Sur le plan des principes, les dispositions relatives à l’assiette de ces taxes prévoient un alignement sur l’assiette des cotisations de sécurité sociale. Il en découle très logiquement que les rémunérations des salariés assujettis à la sécurité sociale française entrent dans l’assiette de ces taxes.
Salariés mobiles : Arrêt du Conseil d’Etat du 8 avril 2013
Cet alignement ne permet toutefois pas d’exclure de l’assiette de ces taxes les rémunérations des salariés qui ne relèveraient plus du régime français de sécurité sociale. Il résulte en effet de l’arrêt du Conseil d’Etat du 8 avril 2013, l’arrêt Pétroservice, qu’en alignant l’assiette des taxes assises sur les salaires sur celle des cotisations de sécurité sociale, le législateur n’a pas entendu modifier le champ d’application de ces impositions, « auxquelles sont demeurés assujettis les employeurs établis en France à raison des rémunérations versées aux salariés qu’ils emploient, indépendamment du lieu où ceux-ci exercent leur activité et des choix opérés sur le fondement des dispositions du titre VI du livre VII du Code de la sécurité sociale relatives à la couverture sociale des salariés travaillant à l’étranger (…) ».
L’administration fiscale a repris cette jurisprudence dans le BOFIP (BOI-TPS-TA-20 n°8, publié le 04-02-2015), en précisant:
« (…) Enfin, les employeurs établis en France sont redevable de la taxe d’apprentissage à raison des rémunérations versées aux salariés qu’ils emploient même lorsque ces derniers exercent leur activité à l’étranger et ne seraient pas redevables de cotisations sociales sur ces rémunérations. Le Conseil d’État a ainsi précisé que les employeurs établis en France sont redevables de la taxe d’apprentissage, de la participation des employeurs à l’effort de construction, et à la formation professionnelle continue à raison des rémunérations versées aux salariés qu’ils emploient indépendamment du lieu où ceux-ci exercent leur activité et des choix opérés sur le fondement des dispositions du titre VI du livre VII du code de la sécurité sociale relatives à la couverture sociale des salariés travaillant à l’étranger (CE, arrêt du 8 avril 2013, n° 346808, ECLI : FR : CESSR : 2013 : 346808.20130408). »

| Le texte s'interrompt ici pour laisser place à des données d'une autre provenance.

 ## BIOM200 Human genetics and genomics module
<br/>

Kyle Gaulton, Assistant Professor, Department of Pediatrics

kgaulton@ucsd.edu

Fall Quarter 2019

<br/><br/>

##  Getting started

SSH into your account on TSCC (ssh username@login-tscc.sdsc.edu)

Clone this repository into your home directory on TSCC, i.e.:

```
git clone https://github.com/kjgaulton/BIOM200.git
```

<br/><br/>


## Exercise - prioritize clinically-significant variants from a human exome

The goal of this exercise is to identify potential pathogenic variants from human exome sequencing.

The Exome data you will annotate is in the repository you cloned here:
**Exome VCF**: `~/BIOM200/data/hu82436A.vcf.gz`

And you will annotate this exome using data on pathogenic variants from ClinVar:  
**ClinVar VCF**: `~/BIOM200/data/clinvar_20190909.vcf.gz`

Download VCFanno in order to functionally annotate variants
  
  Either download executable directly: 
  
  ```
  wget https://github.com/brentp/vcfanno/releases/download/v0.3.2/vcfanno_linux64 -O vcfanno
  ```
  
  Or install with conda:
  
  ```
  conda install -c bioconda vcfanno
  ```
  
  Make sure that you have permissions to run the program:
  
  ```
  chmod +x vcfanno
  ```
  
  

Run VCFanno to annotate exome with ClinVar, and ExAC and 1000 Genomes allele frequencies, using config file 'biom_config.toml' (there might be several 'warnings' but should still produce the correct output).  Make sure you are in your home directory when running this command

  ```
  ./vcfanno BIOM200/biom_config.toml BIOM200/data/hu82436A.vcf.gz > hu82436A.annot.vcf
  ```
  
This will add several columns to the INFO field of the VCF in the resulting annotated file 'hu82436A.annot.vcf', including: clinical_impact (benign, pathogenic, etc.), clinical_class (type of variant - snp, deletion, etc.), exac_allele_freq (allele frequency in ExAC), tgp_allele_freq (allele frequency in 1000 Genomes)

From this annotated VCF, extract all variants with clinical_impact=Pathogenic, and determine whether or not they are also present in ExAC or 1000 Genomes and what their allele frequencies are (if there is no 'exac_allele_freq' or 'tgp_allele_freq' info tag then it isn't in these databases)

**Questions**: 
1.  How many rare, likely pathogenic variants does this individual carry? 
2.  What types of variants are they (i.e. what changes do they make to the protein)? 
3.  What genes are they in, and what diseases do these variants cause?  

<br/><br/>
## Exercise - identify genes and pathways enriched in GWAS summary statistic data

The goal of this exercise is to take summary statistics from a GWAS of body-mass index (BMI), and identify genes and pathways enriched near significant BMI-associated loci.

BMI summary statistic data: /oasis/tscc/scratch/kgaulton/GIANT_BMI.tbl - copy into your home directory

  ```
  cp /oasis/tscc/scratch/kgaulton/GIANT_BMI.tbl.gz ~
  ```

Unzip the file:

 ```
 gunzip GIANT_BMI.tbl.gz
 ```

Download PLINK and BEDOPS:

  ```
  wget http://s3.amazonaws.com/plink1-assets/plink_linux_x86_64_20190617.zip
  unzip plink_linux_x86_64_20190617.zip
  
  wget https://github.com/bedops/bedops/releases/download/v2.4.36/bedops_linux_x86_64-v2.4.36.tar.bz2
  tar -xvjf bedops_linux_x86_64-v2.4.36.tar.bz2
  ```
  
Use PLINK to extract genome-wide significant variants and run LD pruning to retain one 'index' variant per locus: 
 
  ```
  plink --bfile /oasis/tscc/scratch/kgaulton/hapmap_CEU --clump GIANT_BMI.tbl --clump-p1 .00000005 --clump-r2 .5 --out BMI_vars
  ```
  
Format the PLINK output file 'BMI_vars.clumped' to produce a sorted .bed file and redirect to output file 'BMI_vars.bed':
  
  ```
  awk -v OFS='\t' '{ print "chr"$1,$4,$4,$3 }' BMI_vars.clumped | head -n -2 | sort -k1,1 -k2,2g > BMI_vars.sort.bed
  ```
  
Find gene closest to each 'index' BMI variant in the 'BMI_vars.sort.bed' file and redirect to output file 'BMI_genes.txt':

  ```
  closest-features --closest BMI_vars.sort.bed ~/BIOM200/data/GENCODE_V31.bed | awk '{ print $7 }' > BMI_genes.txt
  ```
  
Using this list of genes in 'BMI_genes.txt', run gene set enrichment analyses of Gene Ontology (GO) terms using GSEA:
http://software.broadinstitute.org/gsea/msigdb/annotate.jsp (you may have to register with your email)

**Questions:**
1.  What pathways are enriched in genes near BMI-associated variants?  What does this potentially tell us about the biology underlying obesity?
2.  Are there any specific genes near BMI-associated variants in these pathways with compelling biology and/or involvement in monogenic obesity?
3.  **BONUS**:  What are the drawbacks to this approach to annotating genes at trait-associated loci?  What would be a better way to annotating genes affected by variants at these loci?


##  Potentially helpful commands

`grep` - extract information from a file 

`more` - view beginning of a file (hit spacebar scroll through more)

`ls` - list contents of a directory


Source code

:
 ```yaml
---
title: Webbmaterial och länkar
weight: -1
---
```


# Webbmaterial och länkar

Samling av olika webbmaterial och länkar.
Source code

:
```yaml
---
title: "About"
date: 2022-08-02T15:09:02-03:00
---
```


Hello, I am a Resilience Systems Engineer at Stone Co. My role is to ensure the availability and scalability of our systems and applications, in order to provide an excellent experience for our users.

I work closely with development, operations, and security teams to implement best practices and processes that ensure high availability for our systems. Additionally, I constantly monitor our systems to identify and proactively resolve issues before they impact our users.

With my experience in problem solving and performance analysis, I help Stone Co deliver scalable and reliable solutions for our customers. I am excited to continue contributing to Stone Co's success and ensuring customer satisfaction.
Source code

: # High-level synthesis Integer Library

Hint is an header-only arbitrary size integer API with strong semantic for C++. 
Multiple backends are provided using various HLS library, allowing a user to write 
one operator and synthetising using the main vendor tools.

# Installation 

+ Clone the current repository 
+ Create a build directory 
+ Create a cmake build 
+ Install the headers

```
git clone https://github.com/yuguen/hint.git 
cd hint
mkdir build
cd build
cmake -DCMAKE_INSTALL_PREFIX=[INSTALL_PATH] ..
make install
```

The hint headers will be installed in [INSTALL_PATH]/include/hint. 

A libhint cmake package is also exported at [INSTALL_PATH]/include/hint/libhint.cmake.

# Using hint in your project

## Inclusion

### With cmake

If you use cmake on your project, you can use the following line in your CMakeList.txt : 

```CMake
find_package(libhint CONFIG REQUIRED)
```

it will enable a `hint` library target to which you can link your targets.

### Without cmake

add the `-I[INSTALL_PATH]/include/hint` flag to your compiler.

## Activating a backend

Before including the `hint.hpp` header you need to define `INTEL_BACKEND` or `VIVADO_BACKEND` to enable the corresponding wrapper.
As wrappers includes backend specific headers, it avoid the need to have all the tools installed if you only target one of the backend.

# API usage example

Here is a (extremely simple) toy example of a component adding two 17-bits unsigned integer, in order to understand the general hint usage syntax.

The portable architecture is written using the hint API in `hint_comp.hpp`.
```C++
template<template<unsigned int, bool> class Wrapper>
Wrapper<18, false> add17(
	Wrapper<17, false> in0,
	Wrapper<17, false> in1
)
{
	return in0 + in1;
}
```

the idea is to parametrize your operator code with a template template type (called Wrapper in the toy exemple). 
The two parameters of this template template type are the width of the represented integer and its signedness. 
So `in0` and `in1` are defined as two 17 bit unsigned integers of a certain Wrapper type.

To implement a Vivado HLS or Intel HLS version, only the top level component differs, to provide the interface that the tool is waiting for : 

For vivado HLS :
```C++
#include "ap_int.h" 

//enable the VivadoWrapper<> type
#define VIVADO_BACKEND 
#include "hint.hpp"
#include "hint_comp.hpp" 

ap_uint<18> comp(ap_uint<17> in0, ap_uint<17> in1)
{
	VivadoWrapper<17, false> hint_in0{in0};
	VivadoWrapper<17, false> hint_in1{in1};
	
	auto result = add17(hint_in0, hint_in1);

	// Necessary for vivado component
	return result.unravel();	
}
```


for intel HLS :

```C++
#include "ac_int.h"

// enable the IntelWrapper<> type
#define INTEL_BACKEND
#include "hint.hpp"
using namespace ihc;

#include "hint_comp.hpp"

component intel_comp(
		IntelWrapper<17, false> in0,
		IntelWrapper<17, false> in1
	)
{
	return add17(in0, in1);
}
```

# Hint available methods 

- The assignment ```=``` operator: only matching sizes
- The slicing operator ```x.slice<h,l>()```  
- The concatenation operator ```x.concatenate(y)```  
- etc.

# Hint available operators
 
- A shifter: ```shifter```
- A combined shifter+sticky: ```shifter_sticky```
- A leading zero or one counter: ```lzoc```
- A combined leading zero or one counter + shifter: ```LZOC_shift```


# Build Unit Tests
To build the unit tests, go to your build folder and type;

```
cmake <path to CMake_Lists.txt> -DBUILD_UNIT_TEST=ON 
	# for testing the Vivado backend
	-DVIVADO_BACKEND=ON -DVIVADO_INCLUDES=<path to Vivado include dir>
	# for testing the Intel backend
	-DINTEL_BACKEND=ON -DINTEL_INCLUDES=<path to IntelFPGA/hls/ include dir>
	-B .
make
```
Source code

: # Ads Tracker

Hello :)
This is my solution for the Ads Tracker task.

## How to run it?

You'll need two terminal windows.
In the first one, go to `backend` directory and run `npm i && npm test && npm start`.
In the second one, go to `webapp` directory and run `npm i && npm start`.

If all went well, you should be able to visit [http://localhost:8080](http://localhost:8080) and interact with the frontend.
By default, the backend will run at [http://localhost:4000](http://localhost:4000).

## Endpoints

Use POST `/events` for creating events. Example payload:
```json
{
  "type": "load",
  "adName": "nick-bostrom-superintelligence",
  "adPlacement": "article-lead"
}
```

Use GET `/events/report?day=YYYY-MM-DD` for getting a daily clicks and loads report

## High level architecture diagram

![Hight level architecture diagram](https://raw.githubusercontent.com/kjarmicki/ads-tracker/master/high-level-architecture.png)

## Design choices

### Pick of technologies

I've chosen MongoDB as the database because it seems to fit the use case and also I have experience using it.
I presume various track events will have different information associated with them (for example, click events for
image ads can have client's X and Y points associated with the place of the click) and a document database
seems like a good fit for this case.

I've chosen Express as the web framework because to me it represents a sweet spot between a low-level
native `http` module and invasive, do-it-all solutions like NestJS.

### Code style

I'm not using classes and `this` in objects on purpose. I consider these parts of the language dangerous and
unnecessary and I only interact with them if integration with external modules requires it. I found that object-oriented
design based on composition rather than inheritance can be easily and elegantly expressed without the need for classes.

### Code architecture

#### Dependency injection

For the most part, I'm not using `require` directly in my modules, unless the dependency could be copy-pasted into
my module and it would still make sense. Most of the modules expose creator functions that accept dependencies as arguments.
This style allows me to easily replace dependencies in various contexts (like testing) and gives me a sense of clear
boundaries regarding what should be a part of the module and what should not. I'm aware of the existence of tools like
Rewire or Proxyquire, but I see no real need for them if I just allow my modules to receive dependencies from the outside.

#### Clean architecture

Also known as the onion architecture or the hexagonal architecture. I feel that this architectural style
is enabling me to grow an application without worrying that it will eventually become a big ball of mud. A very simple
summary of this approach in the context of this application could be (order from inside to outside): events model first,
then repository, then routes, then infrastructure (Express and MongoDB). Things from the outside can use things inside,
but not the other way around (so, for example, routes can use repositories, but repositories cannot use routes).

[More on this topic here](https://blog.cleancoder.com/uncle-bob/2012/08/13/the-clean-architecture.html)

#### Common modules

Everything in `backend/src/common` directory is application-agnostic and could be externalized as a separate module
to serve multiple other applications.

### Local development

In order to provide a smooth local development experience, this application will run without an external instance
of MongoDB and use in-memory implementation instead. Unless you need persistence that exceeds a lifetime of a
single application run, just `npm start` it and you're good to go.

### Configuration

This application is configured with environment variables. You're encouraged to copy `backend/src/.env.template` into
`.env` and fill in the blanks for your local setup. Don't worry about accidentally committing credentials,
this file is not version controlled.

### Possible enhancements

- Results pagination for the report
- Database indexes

En pratique, ce principe vise les situations suivantes :
- Les salariés mis à disposition d’une société étrangère (qui restent liés à l’employeur français par leur contrat de travail d’origine, modifié par avenant pour la durée de la mission à l’étranger), mais soumis au régime de sécurité sociale du pays d’emploi ;
- Les salariés en pluriactivité dans l’Union Européenne couverts par un régime de sécurité sociale autre que le régime français (par exemple, un salarié résident d’un autre Etat de l’Union, qui exerce son activité à la fois en France et dans cet autre Etat, ou encore un salarié en split payroll qui bénéficierait d’un second contrat de travail avec un employeur situé dans son Etat de résidence) ;
- Les salariés en télétravail dans un Etat autre que la France, couverts par le régime de sécurité sociale de cet Etat en vertu du principe de territorialité.
Les rémunérations versées à ces salariés doivent donc être intégrées dans l’assiette des taxes assises sur les salaires, et faire l’objet d’une déclaration à ce titre dans la DSN.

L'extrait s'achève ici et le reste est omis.